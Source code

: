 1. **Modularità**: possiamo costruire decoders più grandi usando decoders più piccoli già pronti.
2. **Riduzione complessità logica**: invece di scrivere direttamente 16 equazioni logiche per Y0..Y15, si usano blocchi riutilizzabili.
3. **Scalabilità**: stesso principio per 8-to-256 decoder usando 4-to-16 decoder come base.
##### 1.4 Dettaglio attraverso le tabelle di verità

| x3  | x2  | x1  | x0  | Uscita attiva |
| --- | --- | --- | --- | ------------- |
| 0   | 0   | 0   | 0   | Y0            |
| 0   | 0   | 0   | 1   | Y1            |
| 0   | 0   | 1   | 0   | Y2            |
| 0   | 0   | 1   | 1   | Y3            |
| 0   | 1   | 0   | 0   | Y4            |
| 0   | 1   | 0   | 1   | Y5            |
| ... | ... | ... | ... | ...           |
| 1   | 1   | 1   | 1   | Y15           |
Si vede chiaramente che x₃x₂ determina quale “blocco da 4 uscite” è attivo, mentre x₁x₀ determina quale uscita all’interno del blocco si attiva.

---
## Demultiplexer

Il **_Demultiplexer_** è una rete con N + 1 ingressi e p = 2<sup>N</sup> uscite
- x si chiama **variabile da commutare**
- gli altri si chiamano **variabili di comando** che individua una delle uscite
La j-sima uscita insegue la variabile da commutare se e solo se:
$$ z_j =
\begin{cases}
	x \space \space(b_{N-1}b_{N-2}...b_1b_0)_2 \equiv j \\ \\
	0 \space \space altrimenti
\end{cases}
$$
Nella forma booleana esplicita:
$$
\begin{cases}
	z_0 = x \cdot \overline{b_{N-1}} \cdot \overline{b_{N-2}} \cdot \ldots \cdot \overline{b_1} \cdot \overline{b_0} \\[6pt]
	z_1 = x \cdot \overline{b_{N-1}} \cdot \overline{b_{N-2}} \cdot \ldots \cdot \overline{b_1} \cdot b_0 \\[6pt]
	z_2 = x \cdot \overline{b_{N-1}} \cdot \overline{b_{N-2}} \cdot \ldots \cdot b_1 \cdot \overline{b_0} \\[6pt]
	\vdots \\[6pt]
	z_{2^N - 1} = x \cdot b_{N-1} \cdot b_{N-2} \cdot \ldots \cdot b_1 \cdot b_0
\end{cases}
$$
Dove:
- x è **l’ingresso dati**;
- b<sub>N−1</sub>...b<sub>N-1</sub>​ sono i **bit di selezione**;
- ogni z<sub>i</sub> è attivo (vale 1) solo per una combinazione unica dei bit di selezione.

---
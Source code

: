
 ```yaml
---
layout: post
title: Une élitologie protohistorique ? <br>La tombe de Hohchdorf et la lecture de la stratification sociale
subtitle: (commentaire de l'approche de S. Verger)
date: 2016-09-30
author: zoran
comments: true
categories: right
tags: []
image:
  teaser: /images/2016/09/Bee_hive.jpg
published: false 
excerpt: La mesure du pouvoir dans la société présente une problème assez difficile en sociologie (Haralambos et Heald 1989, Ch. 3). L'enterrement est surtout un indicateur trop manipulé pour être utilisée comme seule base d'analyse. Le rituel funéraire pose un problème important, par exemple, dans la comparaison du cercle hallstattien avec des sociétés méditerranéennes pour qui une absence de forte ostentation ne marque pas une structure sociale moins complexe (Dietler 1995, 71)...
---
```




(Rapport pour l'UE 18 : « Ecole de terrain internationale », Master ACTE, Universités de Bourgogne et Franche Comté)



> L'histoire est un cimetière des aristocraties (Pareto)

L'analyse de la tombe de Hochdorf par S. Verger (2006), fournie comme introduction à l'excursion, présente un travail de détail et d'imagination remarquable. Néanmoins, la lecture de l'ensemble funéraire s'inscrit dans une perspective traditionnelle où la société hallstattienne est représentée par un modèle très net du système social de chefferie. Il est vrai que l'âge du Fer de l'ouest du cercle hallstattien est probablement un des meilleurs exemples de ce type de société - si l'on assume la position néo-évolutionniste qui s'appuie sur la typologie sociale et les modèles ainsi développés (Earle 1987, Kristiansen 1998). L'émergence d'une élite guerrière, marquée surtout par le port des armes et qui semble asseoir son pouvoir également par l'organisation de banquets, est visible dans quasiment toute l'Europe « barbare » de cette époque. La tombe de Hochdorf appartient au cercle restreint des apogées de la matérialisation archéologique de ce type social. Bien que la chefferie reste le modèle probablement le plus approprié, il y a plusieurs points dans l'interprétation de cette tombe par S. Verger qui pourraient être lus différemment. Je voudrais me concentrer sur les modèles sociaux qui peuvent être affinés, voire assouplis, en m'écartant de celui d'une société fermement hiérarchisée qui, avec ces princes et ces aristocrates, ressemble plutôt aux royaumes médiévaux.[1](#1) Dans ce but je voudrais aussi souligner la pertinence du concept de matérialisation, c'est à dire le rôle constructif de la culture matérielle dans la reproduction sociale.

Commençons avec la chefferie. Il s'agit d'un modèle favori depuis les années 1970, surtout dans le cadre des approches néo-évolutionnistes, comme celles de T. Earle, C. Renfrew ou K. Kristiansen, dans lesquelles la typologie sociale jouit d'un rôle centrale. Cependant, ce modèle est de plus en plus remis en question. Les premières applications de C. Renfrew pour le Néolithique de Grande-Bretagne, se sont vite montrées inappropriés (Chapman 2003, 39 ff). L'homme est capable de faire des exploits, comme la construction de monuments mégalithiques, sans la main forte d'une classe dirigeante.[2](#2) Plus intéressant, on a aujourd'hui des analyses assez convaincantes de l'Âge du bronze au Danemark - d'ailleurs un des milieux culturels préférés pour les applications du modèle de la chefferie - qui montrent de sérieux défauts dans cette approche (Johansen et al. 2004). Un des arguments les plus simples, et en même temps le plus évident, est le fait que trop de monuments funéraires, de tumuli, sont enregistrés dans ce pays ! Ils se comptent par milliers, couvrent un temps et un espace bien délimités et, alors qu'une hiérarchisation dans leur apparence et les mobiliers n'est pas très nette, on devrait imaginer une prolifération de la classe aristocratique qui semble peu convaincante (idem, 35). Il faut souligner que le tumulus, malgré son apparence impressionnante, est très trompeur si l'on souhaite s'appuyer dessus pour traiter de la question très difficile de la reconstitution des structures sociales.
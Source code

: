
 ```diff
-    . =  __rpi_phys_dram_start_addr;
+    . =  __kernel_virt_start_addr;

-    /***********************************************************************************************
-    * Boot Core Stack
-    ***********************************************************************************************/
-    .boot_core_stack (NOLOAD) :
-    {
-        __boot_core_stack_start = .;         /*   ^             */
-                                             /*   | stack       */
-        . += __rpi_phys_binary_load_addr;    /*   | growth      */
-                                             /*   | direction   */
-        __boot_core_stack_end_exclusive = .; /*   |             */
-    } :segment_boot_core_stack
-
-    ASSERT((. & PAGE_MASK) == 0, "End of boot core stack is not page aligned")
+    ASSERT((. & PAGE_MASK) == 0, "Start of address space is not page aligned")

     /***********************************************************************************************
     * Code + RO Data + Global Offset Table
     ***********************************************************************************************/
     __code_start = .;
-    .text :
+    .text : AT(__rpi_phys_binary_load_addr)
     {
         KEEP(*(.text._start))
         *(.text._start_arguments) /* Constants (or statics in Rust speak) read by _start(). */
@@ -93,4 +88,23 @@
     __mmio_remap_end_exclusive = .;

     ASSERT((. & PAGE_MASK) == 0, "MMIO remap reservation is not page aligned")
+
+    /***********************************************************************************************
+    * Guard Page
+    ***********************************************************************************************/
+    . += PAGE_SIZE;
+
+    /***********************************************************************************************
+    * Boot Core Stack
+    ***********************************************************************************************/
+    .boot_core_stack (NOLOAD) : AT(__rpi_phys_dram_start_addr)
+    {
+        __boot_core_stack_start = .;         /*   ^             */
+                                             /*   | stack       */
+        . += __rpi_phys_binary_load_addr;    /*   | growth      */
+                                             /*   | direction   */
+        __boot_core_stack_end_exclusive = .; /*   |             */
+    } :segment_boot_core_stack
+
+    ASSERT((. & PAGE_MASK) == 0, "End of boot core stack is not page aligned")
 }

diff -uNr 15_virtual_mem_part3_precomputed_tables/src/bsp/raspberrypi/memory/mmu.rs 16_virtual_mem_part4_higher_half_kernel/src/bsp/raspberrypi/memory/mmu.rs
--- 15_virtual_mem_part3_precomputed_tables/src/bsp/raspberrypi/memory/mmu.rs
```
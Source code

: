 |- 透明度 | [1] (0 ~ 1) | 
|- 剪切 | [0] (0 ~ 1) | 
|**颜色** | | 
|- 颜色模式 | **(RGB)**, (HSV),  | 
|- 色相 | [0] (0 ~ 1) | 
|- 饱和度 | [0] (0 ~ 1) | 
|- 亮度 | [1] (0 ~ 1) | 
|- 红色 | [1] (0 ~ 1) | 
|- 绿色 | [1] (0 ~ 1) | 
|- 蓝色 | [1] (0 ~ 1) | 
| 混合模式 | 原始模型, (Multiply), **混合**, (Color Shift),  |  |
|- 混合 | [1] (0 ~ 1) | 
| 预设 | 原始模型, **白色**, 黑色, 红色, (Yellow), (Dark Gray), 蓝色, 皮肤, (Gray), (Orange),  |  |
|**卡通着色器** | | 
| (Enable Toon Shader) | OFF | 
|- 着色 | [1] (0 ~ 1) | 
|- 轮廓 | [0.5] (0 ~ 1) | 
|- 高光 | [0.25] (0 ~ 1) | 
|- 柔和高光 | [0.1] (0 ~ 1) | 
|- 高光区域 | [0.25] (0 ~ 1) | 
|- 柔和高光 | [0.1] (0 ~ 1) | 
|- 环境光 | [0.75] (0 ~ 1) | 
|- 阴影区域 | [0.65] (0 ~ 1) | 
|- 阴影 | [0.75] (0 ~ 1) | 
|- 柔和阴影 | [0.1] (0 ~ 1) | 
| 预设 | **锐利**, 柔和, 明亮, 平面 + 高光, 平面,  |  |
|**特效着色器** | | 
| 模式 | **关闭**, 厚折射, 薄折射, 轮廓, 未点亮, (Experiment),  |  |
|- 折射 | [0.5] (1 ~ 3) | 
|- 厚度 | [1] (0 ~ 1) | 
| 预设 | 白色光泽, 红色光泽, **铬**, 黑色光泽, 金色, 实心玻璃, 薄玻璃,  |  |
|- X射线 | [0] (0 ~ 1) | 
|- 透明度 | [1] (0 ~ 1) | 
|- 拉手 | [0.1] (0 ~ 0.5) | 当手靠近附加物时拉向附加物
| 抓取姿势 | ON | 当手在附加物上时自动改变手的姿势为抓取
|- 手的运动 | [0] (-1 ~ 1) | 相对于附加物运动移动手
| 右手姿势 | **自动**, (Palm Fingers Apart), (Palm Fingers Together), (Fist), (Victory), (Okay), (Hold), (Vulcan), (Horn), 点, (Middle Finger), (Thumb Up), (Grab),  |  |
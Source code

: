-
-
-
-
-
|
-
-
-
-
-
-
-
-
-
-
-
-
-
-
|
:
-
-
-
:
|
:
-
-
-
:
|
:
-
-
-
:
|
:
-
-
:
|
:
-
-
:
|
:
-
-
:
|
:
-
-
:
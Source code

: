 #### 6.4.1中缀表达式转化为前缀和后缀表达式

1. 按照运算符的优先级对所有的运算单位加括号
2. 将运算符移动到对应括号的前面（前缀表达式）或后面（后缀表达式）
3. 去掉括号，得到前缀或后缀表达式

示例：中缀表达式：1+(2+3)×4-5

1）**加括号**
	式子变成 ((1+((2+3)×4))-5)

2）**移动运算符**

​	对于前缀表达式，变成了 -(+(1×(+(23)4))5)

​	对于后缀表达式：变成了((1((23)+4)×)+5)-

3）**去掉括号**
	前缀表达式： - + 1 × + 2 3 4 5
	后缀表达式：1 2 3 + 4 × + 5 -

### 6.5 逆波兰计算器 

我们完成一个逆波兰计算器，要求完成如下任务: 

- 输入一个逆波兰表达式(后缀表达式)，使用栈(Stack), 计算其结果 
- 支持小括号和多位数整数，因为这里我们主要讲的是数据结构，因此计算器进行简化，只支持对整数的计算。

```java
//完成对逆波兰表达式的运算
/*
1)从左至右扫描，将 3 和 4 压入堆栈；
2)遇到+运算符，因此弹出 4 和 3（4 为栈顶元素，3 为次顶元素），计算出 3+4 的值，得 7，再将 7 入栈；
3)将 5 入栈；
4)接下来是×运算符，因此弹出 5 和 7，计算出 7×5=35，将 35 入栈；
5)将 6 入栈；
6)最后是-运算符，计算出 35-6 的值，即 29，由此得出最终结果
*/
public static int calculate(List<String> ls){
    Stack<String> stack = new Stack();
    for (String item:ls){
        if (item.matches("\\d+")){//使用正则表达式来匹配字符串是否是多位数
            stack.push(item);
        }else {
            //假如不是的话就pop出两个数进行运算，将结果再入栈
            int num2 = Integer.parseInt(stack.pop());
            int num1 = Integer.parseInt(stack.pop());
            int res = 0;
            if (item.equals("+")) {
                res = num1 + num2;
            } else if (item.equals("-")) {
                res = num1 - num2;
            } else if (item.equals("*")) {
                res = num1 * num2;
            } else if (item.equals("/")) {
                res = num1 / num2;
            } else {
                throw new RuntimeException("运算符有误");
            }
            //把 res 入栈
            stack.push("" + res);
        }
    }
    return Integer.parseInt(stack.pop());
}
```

⁂

[ACTIVITY]:
Take the lines above from the one containing "- x si chiama **variabile da commutare**" down to the one containing "- x è **l’ingresso dati**;", and transcribe them exactly, both ends included.

[PROBLEM SOLUTION]:
- x si chiama **variabile da commutare**
- gli altri si chiamano **variabili di comando** che individua una delle uscite
La j-sima uscita insegue la variabile da commutare se e solo se:
$$ z_j =
\begin{cases}
	x \space \space(b_{N-1}b_{N-2}...b_1b_0)_2 \equiv j \\ \\
	0 \space \space altrimenti
\end{cases}
$$
Nella forma booleana esplicita:
$$
\begin{cases}
	z_0 = x \cdot \overline{b_{N-1}} \cdot \overline{b_{N-2}} \cdot \ldots \cdot \overline{b_1} \cdot \overline{b_0} \\[6pt]
	z_1 = x \cdot \overline{b_{N-1}} \cdot \overline{b_{N-2}} \cdot \ldots \cdot \overline{b_1} \cdot b_0 \\[6pt]
	z_2 = x \cdot \overline{b_{N-1}} \cdot \overline{b_{N-2}} \cdot \ldots \cdot b_1 \cdot \overline{b_0} \\[6pt]
	\vdots \\[6pt]
	z_{2^N - 1} = x \cdot b_{N-1} \cdot b_{N-2} \cdot \ldots \cdot b_1 \cdot b_0
\end{cases}
$$
Dove:
- x è **l’ingresso dati**;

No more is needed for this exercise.